1.2.5細胞凋亡檢測 細胞凋亡分析通過AnnexinV-FITC Analysis Kit在流式細胞儀上進行，操作按照說明書進行。具體為各組細胞在相同的條件下培養48 h后用胰酶消化，2 555 r/min離心5 min，棄上清液，收集細胞，用PBS輕輕重懸細胞并計數。取5～10萬重懸的細胞，2 555 r/min離心5 min，棄上清液，加入195 μl Annexin V-FITC Binding buffer重懸細胞，加入5 μl Annexin V-FITC和10 μl PI染色液，室溫避光孵育15 min，避光置于冰浴中，立即進行檢測，使用Cell Quest software分析結果。

1.2.6生物信息學分析 從Gene Expression Omnibus (GEO, http://www.ncbi.nlm.nih.gov/geo) 數據庫中獲得2個分析PC中miRNA表達水平的數據集(GSE64333和GSE54516)，分析PC組織和癌旁組織中miR-143的表達水平。分別使用在線分析軟件miRanda (http://www.microrna.org/)、PicTar (http://pictar.bio.nyu.edu/)和TargetScan7.1(http://www.targetscan.org/)預測 TFF3 3′-UTR中miR-143的結合位點，取三者的交集，構建熒光素酶報告基因質粒進行實驗驗證。
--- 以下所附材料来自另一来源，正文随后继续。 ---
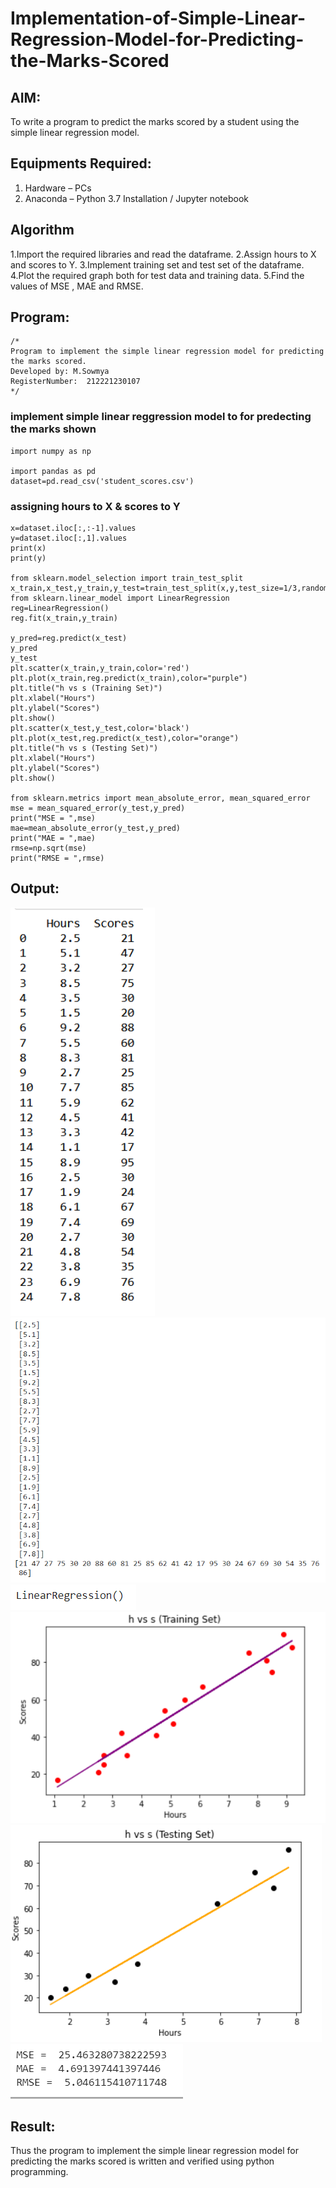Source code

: # Implementation-of-Simple-Linear-Regression-Model-for-Predicting-the-Marks-Scored

## AIM:
To write a program to predict the marks scored by a student using the simple linear regression model.

## Equipments Required:
1. Hardware – PCs
2. Anaconda – Python 3.7 Installation / Jupyter notebook

## Algorithm
1.Import the required libraries and read the dataframe.
2.Assign hours to X and scores to Y.
3.Implement training set and test set of the dataframe.
4.Plot the required graph both for test data and training data.
5.Find the values of MSE , MAE and RMSE. 

## Program:
```
/*
Program to implement the simple linear regression model for predicting the marks scored.
Developed by: M.Sowmya
RegisterNumber:  212221230107
*/
```
### implement simple linear reggression model to for predecting the marks shown
```
import numpy as np

import pandas as pd
dataset=pd.read_csv('student_scores.csv')
```
### assigning hours to X & scores to Y
```
x=dataset.iloc[:,:-1].values
y=dataset.iloc[:,1].values
print(x)
print(y)

from sklearn.model_selection import train_test_split
x_train,x_test,y_train,y_test=train_test_split(x,y,test_size=1/3,random_state=0)
from sklearn.linear_model import LinearRegression
reg=LinearRegression()
reg.fit(x_train,y_train)

y_pred=reg.predict(x_test)
y_pred
y_test
plt.scatter(x_train,y_train,color='red')
plt.plot(x_train,reg.predict(x_train),color="purple")
plt.title("h vs s (Training Set)")
plt.xlabel("Hours")
plt.ylabel("Scores")
plt.show()
plt.scatter(x_test,y_test,color='black')
plt.plot(x_test,reg.predict(x_test),color="orange")
plt.title("h vs s (Testing Set)")
plt.xlabel("Hours")
plt.ylabel("Scores")
plt.show()

from sklearn.metrics import mean_absolute_error, mean_squared_error
mse = mean_squared_error(y_test,y_pred)
print("MSE = ",mse)
mae=mean_absolute_error(y_test,y_pred)
print("MAE = ",mae)
rmse=np.sqrt(mse)
print("RMSE = ",rmse) 
```




## Output:
![output](./ml2.1.PNG)
![output](./ml2.2.PNG)
![output](./ml2.3.PNG)
![output](./ml2.4.PNG)
![output](./ml2.5.PNG)
![output](./ml2.6.PNG)



## Result:
Thus the program to implement the simple linear regression model for predicting the marks scored is written and verified using python programming.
1.2.7雙螢光素酶報告基因分析 分析miR-143與TFF3 3′-UTR的相互作用，構建野生型和突變型TFF3 3′-UTR熒光素酶報告基因質粒pGL3-TFF3，以及預測與miR-143結合區域點突變的熒光素酶報告基因質粒Mut-pGL3-TFF3。將熒光素酶報告基因質粒、內參質粒(海腎素熒光)和miR-143同時轉染HEK293細胞。48 h后根據雙熒光素酶報告基因檢測系統的說明書操作裂解細胞，加入發光液后在多功能酶標儀上檢測結果。利用海腎素熒光作為內參照對結果進行均一化處理。

2 結果

2.1 miR-143在PC組織中表達水平對GEO數據庫中數據集GSE64333和GSE54516分析顯示，與癌旁組織相比，PC組織中miR-143的表達降低(P<0.000 1)。見圖1。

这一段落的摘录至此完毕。